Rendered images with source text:
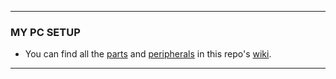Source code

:***
### MY PC SETUP
- You can find all the [parts](https://github.com/J4C0B3Y/Setup/wiki/Parts) and [peripherals](https://github.com/J4C0B3Y/Setup/wiki/Peripherals) in this repo's [wiki](https://github.com/J4C0B3Y/Setup/wiki).
***
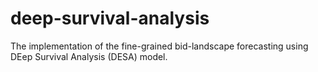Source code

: # deep-survival-analysis
The implementation of the fine-grained bid-landscape forecasting using DEep Survival Analysis (DESA) model.
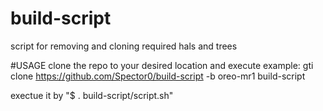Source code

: # build-script
script for removing and cloning required hals and trees 

#USAGE
clone the repo to your desired location and execute
example:
gti clone https://github.com/Spector0/build-script -b oreo-mr1 build-script

exectue it by "$ . build-script/script.sh"
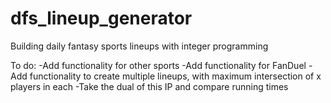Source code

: # dfs_lineup_generator
Building daily fantasy sports lineups with integer programming

To do:
-Add functionality for other sports
-Add functionality for FanDuel
-Add functionality to create multiple lineups, with maximum intersection of x players in each
-Take the dual of this IP and compare running times
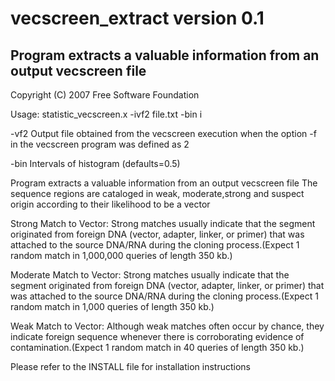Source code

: # vecscreen_extract version 0.1

Program extracts a valuable information from an output vecscreen file
---------------------------------------------------------------------


Copyright (C) 2007 Free Software Foundation


Usage: statistic_vecscreen.x -ivf2 file.txt -bin i

-vf2 Output file obtained from the vecscreen execution when the option -f in the vecscreen
     program was defined as 2

-bin Intervals of histogram (defaults=0.5)

Program extracts a valuable information from an output vecscreen file
The sequence regions are cataloged in weak, moderate,strong and suspect origin according
to their likelihood to be a vector


Strong Match to Vector: Strong matches usually indicate that the segment originated from 
foreign DNA (vector, adapter, linker, or primer) that was attached to the source DNA/RNA 
during the cloning process.(Expect 1 random match in 1,000,000 queries of length 350 kb.)


Moderate Match to Vector: Strong matches usually indicate that the segment originated from 
foreign DNA (vector, adapter, linker, or primer) that was attached to the source DNA/RNA 
during the cloning process.(Expect 1 random match in 1,000 queries of length 350 kb.)


Weak Match to Vector: Although weak matches often occur by chance, they indicate foreign 
sequence whenever there is corroborating evidence of contamination.(Expect 1 random match 
in 40 queries of length 350 kb.)


Please refer to the INSTALL file for installation instructions
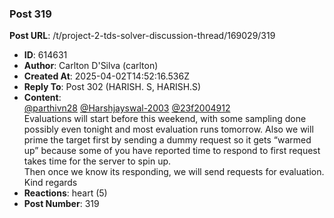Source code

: ### Post 319
**Post URL**: /t/project-2-tds-solver-discussion-thread/169029/319
- **ID**: 614631
- **Author**: Carlton D'Silva (carlton)
- **Created At**: 2025-04-02T14:52:16.536Z
- **Reply To**: Post 302 (HARISH. S, HARISH.S)
- **Content**:  
  <a class="mention" href="/u/parthivn28">@parthivn28</a> <a class="mention" href="/u/harshjayswal-2003">@Harshjayswal-2003</a> <a class="mention" href="/u/23f2004912">@23f2004912</a><br>
Evaluations will start before this weekend, with some sampling done possibly even tonight and most evaluation runs tomorrow.
Also we will prime the target first by sending a dummy request so it gets “warmed up” because some of you have reported time to respond to first request takes time for the server to spin up.<br>
Then once we know its responding, we will send requests for evaluation.
Kind regards
- **Reactions**: heart (5)
- **Post Number**: 319

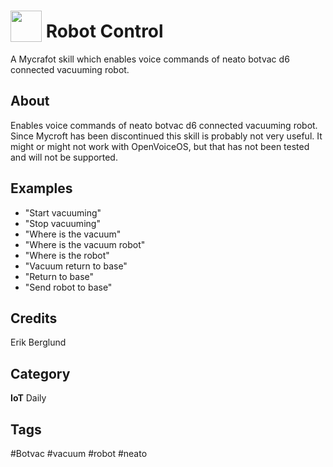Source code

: # <img src="https://raw.githack.com/FortAwesome/Font-Awesome/master/svgs/solid/robot.svg" card_color="#22A7F0" width="50" height="50" style="vertical-align:bottom"/> Robot Control
A Mycrafot skill which enables voice commands of neato botvac d6 connected vacuuming robot.

## About
Enables voice commands of neato botvac d6 connected vacuuming robot.
Since Mycroft has been discontinued this skill is probably not very useful. It might or might not work with OpenVoiceOS, but that has not been tested and will not be supported.

## Examples
* "Start vacuuming"
* "Stop vacuuming"
* "Where is the vacuum"
* "Where is the vacuum robot"
* "Where is the robot"
* "Vacuum return to base"
* "Return to base"
* "Send robot to base"

## Credits
Erik Berglund

## Category
**IoT**
Daily

## Tags
#Botvac
#vacuum 
#robot
#neato
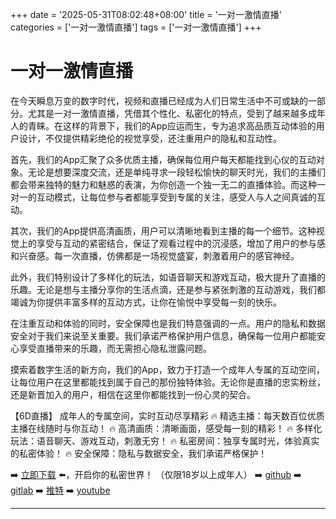 +++
date = '2025-05-31T08:02:48+08:00'
title = '一对一激情直播'
categories = ['一对一激情直播']
tags = ['一对一激情直播']
+++

# 一对一激情直播

在今天瞬息万变的数字时代，视频和直播已经成为人们日常生活中不可或缺的一部分。尤其是一对一激情直播，凭借其个性化、私密化的特点，受到了越来越多成年人的青睐。在这样的背景下，我们的App应运而生，专为追求高品质互动体验的用户设计，不仅提供精彩绝伦的视觉享受，还注重用户的隐私和互动性。

首先，我们的App汇聚了众多优质主播，确保每位用户每天都能找到心仪的互动对象。无论是想要深度交流，还是单纯寻求一段轻松愉快的聊天时光，我们的主播们都会带来独特的魅力和魅惑的表演，为你创造一个独一无二的直播体验。而这种一对一的互动模式，让每位参与者都能享受到专属的关注，感受人与人之间真诚的互动。

其次，我们的App提供高清画质，用户可以清晰地看到主播的每一个细节。这种视觉上的享受与互动的紧密结合，保证了观看过程中的沉浸感，增加了用户的参与感和兴奋感。每一次直播，仿佛都是一场视觉盛宴，刺激着用户的感官神经。

此外，我们特别设计了多样化的玩法，如语音聊天和游戏互动，极大提升了直播的乐趣。无论是想与主播分享你的生活点滴，还是参与紧张刺激的互动游戏，我们都竭诚为你提供丰富多样的互动方式，让你在愉悦中享受每一刻的快乐。

在注重互动和体验的同时，安全保障也是我们特意强调的一点。用户的隐私和数据安全对于我们来说至关重要。我们承诺严格保护用户信息，确保每一位用户都能安心享受直播带来的乐趣，而无需担心隐私泄露问题。

摸索着数字生活的新方向，我们的App，致力于打造一个成年人专属的互动空间，让每位用户在这里都能找到属于自己的那份独特体验。无论你是直播的忠实粉丝，还是新晋加入的用户，相信在这里你都能找到一份心灵的契合。

【6D直播】
成年人的专属空间，实时互动尽享精彩
🔥 精选主播：每天数百位优质主播在线随时与你互动！
🔥 高清画质：清晰画面，感受每一刻的精彩！
🔥 多样化玩法：语音聊天、游戏互动，刺激无穷！
🔥 私密房间：独享专属时光，体验真实的私密体验！
🔥 安全保障：隐私与数据安全，我们承诺严格保护！

➡️ [立即下载](https://down123.s3.ap-east-1.amazonaws.com/down/down.html?channelCode=blog) ⬅️，开启你的私密世界！
（仅限18岁以上成年人）
➡️ [github](https://aldult-live.github.io/)
➡️ [gitlab](https://seo-09598d.gitlab.io/)
➡️ [推特](https://x.com/wegame33)
➡️ [youtube](https://www.youtube.com/@6Dlive)

---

** What is being asked **
Give back all of the data exactly, but not the pictures.

** Response area **
Source code

:***
### MY PC SETUP
- You can find all the [parts](https://github.com/J4C0B3Y/Setup/wiki/Parts) and [peripherals](https://github.com/J4C0B3Y/Setup/wiki/Peripherals) in this repo's [wiki](https://github.com/J4C0B3Y/Setup/wiki).
***
Source code

: # deep-survival-analysis
The implementation of the fine-grained bid-landscape forecasting using DEep Survival Analysis (DESA) model.
Source code

: # build-script
script for removing and cloning required hals and trees 

#USAGE
clone the repo to your desired location and execute
example:
gti clone https://github.com/Spector0/build-script -b oreo-mr1 build-script

exectue it by "$ . build-script/script.sh"
Source code

: # dfs_lineup_generator
Building daily fantasy sports lineups with integer programming

To do:
-Add functionality for other sports
-Add functionality for FanDuel
-Add functionality to create multiple lineups, with maximum intersection of x players in each
-Take the dual of this IP and compare running times
Source code

: # vecscreen_extract version 0.1

Program extracts a valuable information from an output vecscreen file
---------------------------------------------------------------------


Copyright (C) 2007 Free Software Foundation


Usage: statistic_vecscreen.x -ivf2 file.txt -bin i

-vf2 Output file obtained from the vecscreen execution when the option -f in the vecscreen
     program was defined as 2

-bin Intervals of histogram (defaults=0.5)

Program extracts a valuable information from an output vecscreen file
The sequence regions are cataloged in weak, moderate,strong and suspect origin according
to their likelihood to be a vector


Strong Match to Vector: Strong matches usually indicate that the segment originated from 
foreign DNA (vector, adapter, linker, or primer) that was attached to the source DNA/RNA 
during the cloning process.(Expect 1 random match in 1,000,000 queries of length 350 kb.)


Moderate Match to Vector: Strong matches usually indicate that the segment originated from 
foreign DNA (vector, adapter, linker, or primer) that was attached to the source DNA/RNA 
during the cloning process.(Expect 1 random match in 1,000 queries of length 350 kb.)


Weak Match to Vector: Although weak matches often occur by chance, they indicate foreign 
sequence whenever there is corroborating evidence of contamination.(Expect 1 random match 
in 40 queries of length 350 kb.)


Please refer to the INSTALL file for installation instructions
Source code

: ### Post 319
**Post URL**: /t/project-2-tds-solver-discussion-thread/169029/319
- **ID**: 614631
- **Author**: Carlton D'Silva (carlton)
- **Created At**: 2025-04-02T14:52:16.536Z
- **Reply To**: Post 302 (HARISH. S, HARISH.S)
- **Content**:  
  <a class="mention" href="/u/parthivn28">@parthivn28</a> <a class="mention" href="/u/harshjayswal-2003">@Harshjayswal-2003</a> <a class="mention" href="/u/23f2004912">@23f2004912</a><br>
Evaluations will start before this weekend, with some sampling done possibly even tonight and most evaluation runs tomorrow.
Also we will prime the target first by sending a dummy request so it gets “warmed up” because some of you have reported time to respond to first request takes time for the server to spin up.<br>
Then once we know its responding, we will send requests for evaluation.
Kind regards
- **Reactions**: heart (5)
- **Post Number**: 319

Source code

: # <img src="https://raw.githack.com/FortAwesome/Font-Awesome/master/svgs/solid/robot.svg" card_color="#22A7F0" width="50" height="50" style="vertical-align:bottom"/> Robot Control
A Mycrafot skill which enables voice commands of neato botvac d6 connected vacuuming robot.

## About
Enables voice commands of neato botvac d6 connected vacuuming robot.
Since Mycroft has been discontinued this skill is probably not very useful. It might or might not work with OpenVoiceOS, but that has not been tested and will not be supported.

## Examples
* "Start vacuuming"
* "Stop vacuuming"
* "Where is the vacuum"
* "Where is the vacuum robot"
* "Where is the robot"
* "Vacuum return to base"
* "Return to base"
* "Send robot to base"

## Credits
Erik Berglund

## Category
**IoT**
Daily

## Tags
#Botvac
#vacuum 
#robot
#neato
 +++
date = '2025-05-31T08:02:48+08:00'
title = '一对一激情直播'
categories = ['一对一激情直播']
tags = ['一对一激情直播']
+++

# 一对一激情直播

在今天瞬息万变的数字时代，视频和直播已经成为人们日常生活中不可或缺的一部分。尤其是一对一激情直播，凭借其个性化、私密化的特点，受到了越来越多成年人的青睐。在这样的背景下，我们的App应运而生，专为追求高品质互动体验的用户设计，不仅提供精彩绝伦的视觉享受，还注重用户的隐私和互动性。

首先，我们的App汇聚了众多优质主播，确保每位用户每天都能找到心仪的互动对象。无论是想要深度交流，还是单纯寻求一段轻松愉快的聊天时光，我们的主播们都会带来独特的魅力和魅惑的表演，为你创造一个独一无二的直播体验。而这种一对一的互动模式，让每位参与者都能享受到专属的关注，感受人与人之间真诚的互动。

其次，我们的App提供高清画质，用户可以清晰地看到主播的每一个细节。这种视觉上的享受与互动的紧密结合，保证了观看过程中的沉浸感，增加了用户的参与感和兴奋感。每一次直播，仿佛都是一场视觉盛宴，刺激着用户的感官神经。

此外，我们特别设计了多样化的玩法，如语音聊天和游戏互动，极大提升了直播的乐趣。无论是想与主播分享你的生活点滴，还是参与紧张刺激的互动游戏，我们都竭诚为你提供丰富多样的互动方式，让你在愉悦中享受每一刻的快乐。

在注重互动和体验的同时，安全保障也是我们特意强调的一点。用户的隐私和数据安全对于我们来说至关重要。我们承诺严格保护用户信息，确保每一位用户都能安心享受直播带来的乐趣，而无需担心隐私泄露问题。

摸索着数字生活的新方向，我们的App，致力于打造一个成年人专属的互动空间，让每位用户在这里都能找到属于自己的那份独特体验。无论你是直播的忠实粉丝，还是新晋加入的用户，相信在这里你都能找到一份心灵的契合。

【6D直播】
成年人的专属空间，实时互动尽享精彩
🔥 精选主播：每天数百位优质主播在线随时与你互动！
🔥 高清画质：清晰画面，感受每一刻的精彩！
🔥 多样化玩法：语音聊天、游戏互动，刺激无穷！
🔥 私密房间：独享专属时光，体验真实的私密体验！
🔥 安全保障：隐私与数据安全，我们承诺严格保护！

➡️ [立即下载](https://down123.s3.ap-east-1.amazonaws.com/down/down.html?channelCode=blog) ⬅️，开启你的私密世界！
（仅限18岁以上成年人）
➡️ [github](https://aldult-live.github.io/)
➡️ [gitlab](https://seo-09598d.gitlab.io/)
➡️ [推特](https://x.com/wegame33)
➡️ [youtube](https://www.youtube.com/@6Dlive)

---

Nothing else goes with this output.